Nicola Millard Profile Picture

Keynote SpeakerNicola Millard

Caffeinating future thinking on customer and employee experiences

Once described as “human caffeine” on Twitter, Dr Nicola Millard injects a people-centred expresso shot to innovation and future strategy. Half social scientist, half technologist, all academic, she uses techniques from disciplines such as design thinking, psychology, anthropology, computing, and business consulting to generate data, provocations and stories to engage... Read More

Biography

Once described as “human caffeine” on Twitter, Dr Nicola Millard injects a people-centred expresso shot to innovation and future strategy. Half social scientist, half technologist, all academic, she uses techniques from disciplines such as design thinking, psychology, anthropology, computing, and business consulting to generate data, provocations and stories to engage and create conversations from the board room to the front line. No frothy coffee; just solid research.

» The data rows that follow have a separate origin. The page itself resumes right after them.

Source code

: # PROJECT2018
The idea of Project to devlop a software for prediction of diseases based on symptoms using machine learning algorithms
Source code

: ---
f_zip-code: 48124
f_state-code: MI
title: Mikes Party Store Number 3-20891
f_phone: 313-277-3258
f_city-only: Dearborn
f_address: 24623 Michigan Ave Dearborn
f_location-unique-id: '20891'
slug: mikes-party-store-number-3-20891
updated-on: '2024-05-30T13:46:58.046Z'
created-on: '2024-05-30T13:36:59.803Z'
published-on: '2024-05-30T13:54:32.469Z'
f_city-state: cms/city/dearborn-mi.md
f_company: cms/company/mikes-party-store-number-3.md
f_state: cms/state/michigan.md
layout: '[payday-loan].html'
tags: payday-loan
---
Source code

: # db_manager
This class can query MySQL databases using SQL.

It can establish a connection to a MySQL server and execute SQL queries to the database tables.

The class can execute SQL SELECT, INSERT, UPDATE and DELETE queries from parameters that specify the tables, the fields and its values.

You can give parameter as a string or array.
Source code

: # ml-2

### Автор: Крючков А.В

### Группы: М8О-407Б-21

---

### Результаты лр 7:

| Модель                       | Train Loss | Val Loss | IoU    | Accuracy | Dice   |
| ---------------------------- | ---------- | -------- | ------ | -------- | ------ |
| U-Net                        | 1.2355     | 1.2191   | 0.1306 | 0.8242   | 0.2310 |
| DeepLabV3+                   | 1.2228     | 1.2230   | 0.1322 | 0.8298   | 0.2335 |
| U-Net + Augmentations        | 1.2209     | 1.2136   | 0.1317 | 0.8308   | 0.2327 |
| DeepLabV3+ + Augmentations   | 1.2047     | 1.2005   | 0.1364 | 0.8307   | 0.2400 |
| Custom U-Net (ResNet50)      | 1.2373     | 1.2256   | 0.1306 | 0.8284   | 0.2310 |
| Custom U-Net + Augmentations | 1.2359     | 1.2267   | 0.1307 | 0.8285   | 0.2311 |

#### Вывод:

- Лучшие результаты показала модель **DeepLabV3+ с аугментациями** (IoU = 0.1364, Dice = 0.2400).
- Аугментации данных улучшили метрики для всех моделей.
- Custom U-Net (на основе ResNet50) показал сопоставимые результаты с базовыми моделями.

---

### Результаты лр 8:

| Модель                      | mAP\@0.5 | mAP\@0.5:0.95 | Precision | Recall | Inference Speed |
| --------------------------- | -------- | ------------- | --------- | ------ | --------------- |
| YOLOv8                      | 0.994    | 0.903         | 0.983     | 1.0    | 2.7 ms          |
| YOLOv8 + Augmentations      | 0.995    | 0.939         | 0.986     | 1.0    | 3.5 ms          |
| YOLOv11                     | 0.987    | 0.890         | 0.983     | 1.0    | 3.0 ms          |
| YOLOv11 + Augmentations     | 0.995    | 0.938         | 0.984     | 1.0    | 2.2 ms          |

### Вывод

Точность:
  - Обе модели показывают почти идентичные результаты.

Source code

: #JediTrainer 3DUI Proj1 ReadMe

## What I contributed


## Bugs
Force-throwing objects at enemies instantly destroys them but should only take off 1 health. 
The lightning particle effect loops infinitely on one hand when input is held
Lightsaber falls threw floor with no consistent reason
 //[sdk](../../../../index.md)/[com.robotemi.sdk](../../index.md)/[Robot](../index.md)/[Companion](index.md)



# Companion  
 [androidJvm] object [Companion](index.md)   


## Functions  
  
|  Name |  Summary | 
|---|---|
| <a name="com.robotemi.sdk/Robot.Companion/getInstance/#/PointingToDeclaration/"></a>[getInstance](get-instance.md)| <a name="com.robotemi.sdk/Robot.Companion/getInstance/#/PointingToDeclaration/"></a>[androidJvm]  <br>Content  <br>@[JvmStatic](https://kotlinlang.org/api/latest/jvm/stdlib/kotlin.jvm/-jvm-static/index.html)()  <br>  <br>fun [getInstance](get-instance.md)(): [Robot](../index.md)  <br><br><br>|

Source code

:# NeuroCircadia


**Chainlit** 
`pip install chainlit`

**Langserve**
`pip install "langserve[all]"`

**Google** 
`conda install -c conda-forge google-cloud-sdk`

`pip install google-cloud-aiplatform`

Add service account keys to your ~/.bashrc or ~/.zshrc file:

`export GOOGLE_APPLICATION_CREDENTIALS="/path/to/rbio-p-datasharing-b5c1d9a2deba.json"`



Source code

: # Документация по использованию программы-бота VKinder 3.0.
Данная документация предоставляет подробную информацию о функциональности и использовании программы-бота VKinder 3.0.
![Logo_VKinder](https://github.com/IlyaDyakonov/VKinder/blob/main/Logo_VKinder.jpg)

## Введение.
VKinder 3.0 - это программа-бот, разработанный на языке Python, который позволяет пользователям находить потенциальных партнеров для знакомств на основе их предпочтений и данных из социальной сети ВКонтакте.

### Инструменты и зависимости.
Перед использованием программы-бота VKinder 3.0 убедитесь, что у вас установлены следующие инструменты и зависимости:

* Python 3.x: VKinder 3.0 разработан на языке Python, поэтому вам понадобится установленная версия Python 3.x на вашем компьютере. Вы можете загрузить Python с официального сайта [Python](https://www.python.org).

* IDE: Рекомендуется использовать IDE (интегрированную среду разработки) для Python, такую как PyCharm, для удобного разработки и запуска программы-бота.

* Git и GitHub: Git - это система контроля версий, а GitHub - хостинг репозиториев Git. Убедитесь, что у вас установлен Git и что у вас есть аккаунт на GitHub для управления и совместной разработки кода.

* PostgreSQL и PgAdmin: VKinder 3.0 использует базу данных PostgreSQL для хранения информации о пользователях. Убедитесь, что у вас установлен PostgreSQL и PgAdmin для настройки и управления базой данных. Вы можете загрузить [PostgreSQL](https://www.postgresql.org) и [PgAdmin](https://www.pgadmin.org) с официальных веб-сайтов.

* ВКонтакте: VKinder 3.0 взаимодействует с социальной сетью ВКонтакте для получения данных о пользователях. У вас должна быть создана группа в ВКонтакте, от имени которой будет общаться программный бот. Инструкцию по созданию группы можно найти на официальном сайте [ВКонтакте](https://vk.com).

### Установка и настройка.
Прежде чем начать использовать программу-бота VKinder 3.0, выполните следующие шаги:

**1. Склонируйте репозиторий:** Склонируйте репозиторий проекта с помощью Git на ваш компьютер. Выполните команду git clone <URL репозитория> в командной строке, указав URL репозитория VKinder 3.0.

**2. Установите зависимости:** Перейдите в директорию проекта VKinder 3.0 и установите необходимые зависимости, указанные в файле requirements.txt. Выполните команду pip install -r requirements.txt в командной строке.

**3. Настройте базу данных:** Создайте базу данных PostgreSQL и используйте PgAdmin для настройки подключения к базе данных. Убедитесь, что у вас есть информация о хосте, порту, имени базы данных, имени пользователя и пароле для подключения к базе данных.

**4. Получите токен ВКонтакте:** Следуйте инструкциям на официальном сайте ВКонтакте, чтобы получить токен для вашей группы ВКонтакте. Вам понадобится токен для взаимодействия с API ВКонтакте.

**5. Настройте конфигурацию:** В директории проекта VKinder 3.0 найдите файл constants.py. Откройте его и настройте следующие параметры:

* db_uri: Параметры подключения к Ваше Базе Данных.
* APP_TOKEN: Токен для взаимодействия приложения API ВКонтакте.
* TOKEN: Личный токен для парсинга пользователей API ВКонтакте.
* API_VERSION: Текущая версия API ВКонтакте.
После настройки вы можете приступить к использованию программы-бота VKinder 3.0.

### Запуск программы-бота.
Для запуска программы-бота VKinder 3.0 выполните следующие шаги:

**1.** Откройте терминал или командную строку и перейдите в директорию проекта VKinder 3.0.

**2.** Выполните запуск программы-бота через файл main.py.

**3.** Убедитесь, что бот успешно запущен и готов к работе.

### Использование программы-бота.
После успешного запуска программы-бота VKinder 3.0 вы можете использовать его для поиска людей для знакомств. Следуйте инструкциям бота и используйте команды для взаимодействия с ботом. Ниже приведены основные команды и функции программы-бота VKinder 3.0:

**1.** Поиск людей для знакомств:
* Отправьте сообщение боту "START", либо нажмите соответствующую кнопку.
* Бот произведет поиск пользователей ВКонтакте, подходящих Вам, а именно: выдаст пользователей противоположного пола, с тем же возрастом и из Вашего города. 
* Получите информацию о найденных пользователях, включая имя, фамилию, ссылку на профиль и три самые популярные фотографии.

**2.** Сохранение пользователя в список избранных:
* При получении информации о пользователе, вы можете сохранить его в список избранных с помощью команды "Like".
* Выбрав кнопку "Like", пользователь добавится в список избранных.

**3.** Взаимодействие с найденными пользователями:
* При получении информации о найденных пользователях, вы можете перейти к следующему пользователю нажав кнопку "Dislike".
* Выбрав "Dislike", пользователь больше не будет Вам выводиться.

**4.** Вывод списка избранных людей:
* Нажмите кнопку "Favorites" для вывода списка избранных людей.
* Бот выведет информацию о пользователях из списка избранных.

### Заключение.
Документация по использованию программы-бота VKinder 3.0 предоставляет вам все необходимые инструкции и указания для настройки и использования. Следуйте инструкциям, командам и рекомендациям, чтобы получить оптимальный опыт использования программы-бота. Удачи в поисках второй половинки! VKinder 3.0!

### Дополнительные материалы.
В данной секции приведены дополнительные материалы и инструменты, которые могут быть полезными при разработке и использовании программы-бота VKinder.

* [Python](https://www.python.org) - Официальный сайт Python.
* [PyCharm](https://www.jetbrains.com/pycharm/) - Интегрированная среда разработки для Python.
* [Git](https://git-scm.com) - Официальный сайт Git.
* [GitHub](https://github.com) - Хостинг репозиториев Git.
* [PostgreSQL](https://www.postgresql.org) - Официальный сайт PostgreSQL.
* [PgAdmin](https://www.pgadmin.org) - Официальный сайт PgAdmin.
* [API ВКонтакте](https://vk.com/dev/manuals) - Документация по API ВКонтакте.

In her long and varied career Nicola has done many jobs, including futurology, research, usability, customer service, marketing, and business consulting. She was involved with some BT firsts, including the application of artificial intelligence into BT’s call centres, BT’s experiments with home working, and helping to develop BT’s “net easy” customer score.

Nicola got her PhD from Lancaster University in 2005 and has authored over 50 publications – including 1 book and numerous book chapters – and is a mentor at Cambridge Judge Business School.

She is an award-winning presenter, with 2 TEDx talks and hundreds of conference panel, chair and keynote sessions under her belt. She occasionally pops up on radio and TV around the world, including appearances on ‘Woman’s Hour’, ‘Tech Tent’, ‘The Media Show’, ‘The Genius of Invention’ and ‘Back in Time for the Weekend’ for the BBC.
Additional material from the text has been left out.